Aterrizamos a última hora de la tarde en la estación McMurdo, la última escala larga antes de mi vuelo al Polo Sur. Cincuenta de nosotros, vestidos con parkas rojas, botas de conejo y gafas de esquí, subimos a la plataforma de hielo de Ross a 77,51 grados de latitud sur. La nieve emplumaba su camino hacia horizontes cristalinos; el mar y la tierra se fundieron con el cielo, bailando juntos en un miasma sin sangre.

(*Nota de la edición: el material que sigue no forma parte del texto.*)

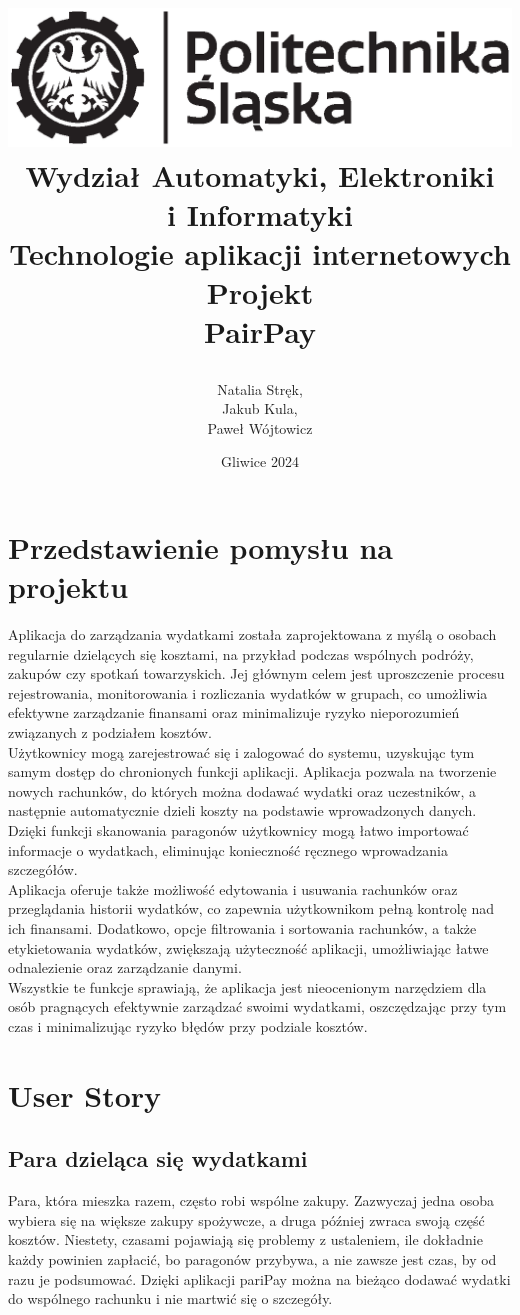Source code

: \documentclass[12pt,titlepage]{article}
\title{
\includegraphics[scale=0.75]{img/politechnika_sl_logo_bw_poziom_pl.eps}\\
\textbf{Wydział Automatyki, Elektroniki\\
i Informatyki}\\
\vspace*{1cm}
Technologie aplikacji internetowych \\ Projekt \\ PairPay

\vspace*{5cm}
}
\author{
Natalia Stręk,\\
Jakub Kula,\\
Paweł Wójtowicz
}
\date{Gliwice 2024}
\begin{document}
\maketitle
\newpage
\section{Przedstawienie pomysłu na projektu}

Aplikacja do zarządzania wydatkami została zaprojektowana z myślą o osobach regularnie dzielących się kosztami, na przykład podczas wspólnych podróży, zakupów czy spotkań towarzyskich. Jej głównym celem jest uproszczenie procesu rejestrowania, monitorowania i rozliczania wydatków w grupach, co umożliwia efektywne zarządzanie finansami oraz minimalizuje ryzyko nieporozumień związanych z podziałem kosztów.\\

Użytkownicy mogą zarejestrować się i zalogować do systemu, uzyskując tym samym dostęp do chronionych funkcji aplikacji. Aplikacja pozwala na tworzenie nowych rachunków, do których można dodawać wydatki oraz uczestników, a następnie automatycznie dzieli koszty na podstawie wprowadzonych danych. Dzięki funkcji skanowania paragonów użytkownicy mogą łatwo importować informacje o wydatkach, eliminując konieczność ręcznego wprowadzania szczegółów.\\

Aplikacja oferuje także możliwość edytowania i usuwania rachunków oraz przeglądania historii wydatków, co zapewnia użytkownikom pełną kontrolę nad ich finansami. Dodatkowo, opcje filtrowania i sortowania rachunków, a także etykietowania wydatków, zwiększają użyteczność aplikacji, umożliwiając łatwe odnalezienie oraz zarządzanie danymi.\\

Wszystkie te funkcje sprawiają, że aplikacja jest nieocenionym narzędziem dla osób pragnących efektywnie zarządzać swoimi wydatkami, oszczędzając przy tym czas i minimalizując ryzyko błędów przy podziale kosztów.

\section{User Story}
\subsection{Para dzieląca się wydatkami}
Para, która mieszka razem, często robi wspólne zakupy. Zazwyczaj jedna osoba wybiera się na większe zakupy spożywcze, a druga później zwraca swoją część kosztów. Niestety, czasami pojawiają się problemy z ustaleniem, ile dokładnie każdy powinien zapłacić, bo paragonów przybywa, a nie zawsze jest czas, by od razu je podsumować. Dzięki aplikacji pariPay można na bieżąco dodawać wydatki do wspólnego rachunku i nie martwić się o szczegóły. 
\end{document}
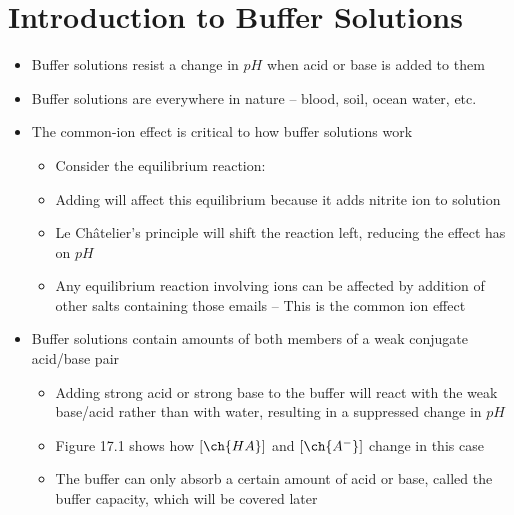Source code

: \documentclass[12pt, openany, letterpaper]{memoir}
\begin{document}
\section{Introduction to Buffer Solutions}
\begin{itemize}
	\item Buffer solutions resist a change in $pH$ when acid or base is added to them
	\item Buffer solutions are everywhere in nature -- blood, soil, ocean water, etc.
	\item The common-ion effect is critical to how buffer solutions work
	\begin{itemize}
		\item Consider the equilibrium reaction: 
		\item Adding  will affect this equilibrium because it adds nitrite ion to solution
		\item Le Ch\^atelier's principle will shift the reaction left, reducing the effect  has on $pH$
		\item Any equilibrium reaction involving ions can be affected by addition of other salts containing those emails -- This is the common ion effect
	\end{itemize}
	\item Buffer solutions contain amounts of both members of a weak conjugate acid/base pair
	\begin{itemize}
		\item Adding strong acid or strong base to the buffer will react with the weak base/acid rather than with water, resulting in a suppressed change in $pH$
		\item Figure 17.1 shows how $\left[\ch{HA}\right]$ and $\left[\ch{A^-}\right]$ change in this case
		\item The buffer can only absorb a certain amount of acid or base, called the buffer capacity, which will be covered later
	\end{itemize}
\end{itemize}
\end{document}
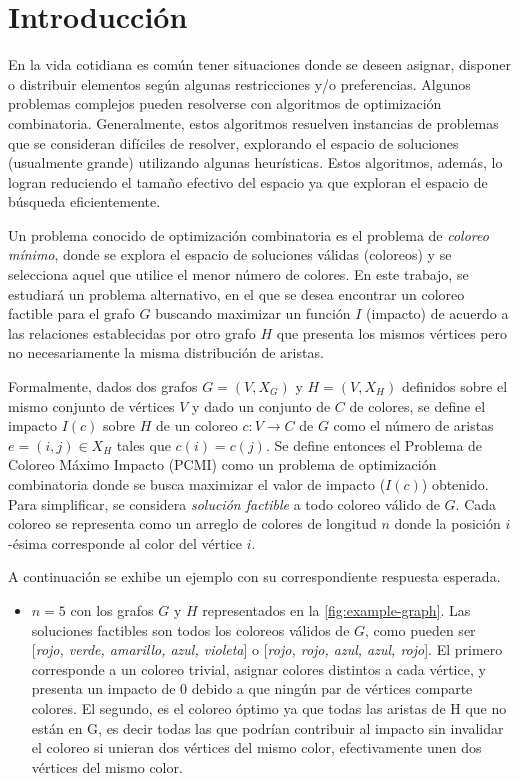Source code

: \clearpage
\setcounter{page}{1}

\section{Introducción}

En la vida cotidiana es común tener situaciones donde se deseen asignar, disponer o distribuir elementos según algunas restricciones y/o preferencias. Algunos problemas complejos pueden resolverse con algoritmos de optimización combinatoria. Generalmente, estos algoritmos resuelven instancias de problemas que se consideran difíciles de resolver, explorando el espacio de soluciones (usualmente grande) utilizando algunas heurísticas. Estos algoritmos, además, lo logran reduciendo el tamaño efectivo del espacio ya que exploran el espacio de búsqueda eficientemente.

Un problema conocido de optimización combinatoria es el problema de \textit{coloreo mínimo}, donde se explora el espacio de soluciones válidas (coloreos) y se selecciona aquel que utilice el menor número de colores. En este trabajo, se estudiará un problema alternativo, en el que se desea encontrar un coloreo factible para el grafo $G$ buscando maximizar un función $I$ (impacto) de acuerdo a las relaciones establecidas por otro grafo $H$ que presenta los mismos vértices pero no necesariamente la misma distribución de aristas.

Formalmente, dados dos grafos $G=(V,X_G)$ y $H=(V,X_H)$ definidos sobre el mismo conjunto de vértices $V$ y dado un conjunto de $C$ de colores, se define el impacto $I(c)$ sobre $H$ de un coloreo $c:V\rightarrow C$ de $G$ como el número de aristas $e=(i,j)\in X_H$ tales que $c(i) = c(j)$. Se define entonces el Problema de Coloreo Máximo Impacto (PCMI) como un problema de optimización combinatoria donde se busca maximizar el valor de impacto ($I(c)$) obtenido. Para simplificar, se considera \textit{solución factible} a todo coloreo válido de $G$. Cada coloreo se representa como un arreglo de colores de longitud $n$ donde la posición $i$-ésima corresponde al color del vértice $i$.

A continuación se exhibe un ejemplo con su correspondiente respuesta esperada.

\begin{itemize}
    \item $n=5$ con los grafos $G$ y $H$ representados en la \cref{fig:example-graph}. Las soluciones factibles son todos los coloreos válidos de $G$, como pueden ser [\textit{rojo, verde, amarillo, azul, violeta}] o [\textit{rojo, rojo, azul, azul, rojo}]. El primero corresponde a un coloreo trivial, asignar colores distintos a cada vértice, y presenta un impacto de $0$ debido a que ningún par de vértices comparte colores. El segundo, es el coloreo óptimo ya que todas las aristas de H que no están en G, es decir todas las que podrían contribuir al impacto sin invalidar el coloreo si unieran dos vértices del mismo color, efectivamente unen dos vértices del mismo color.
\end{itemize}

El termómetro marcaba 18 grados bajo cero; la fría luz del sol rodeaba el cielo del sur. A una milla de distancia, los edificios de la estación se extendían —bronceados y verdes, austeros e industriales— en la ladera humeante del monte Erebus. A lo largo de la costa lejana, donde la Cordillera Victoria sobresalía de McMurdo Sound, el único color provenía de la roca volcánica negra y el arco azul pálido de la atmósfera.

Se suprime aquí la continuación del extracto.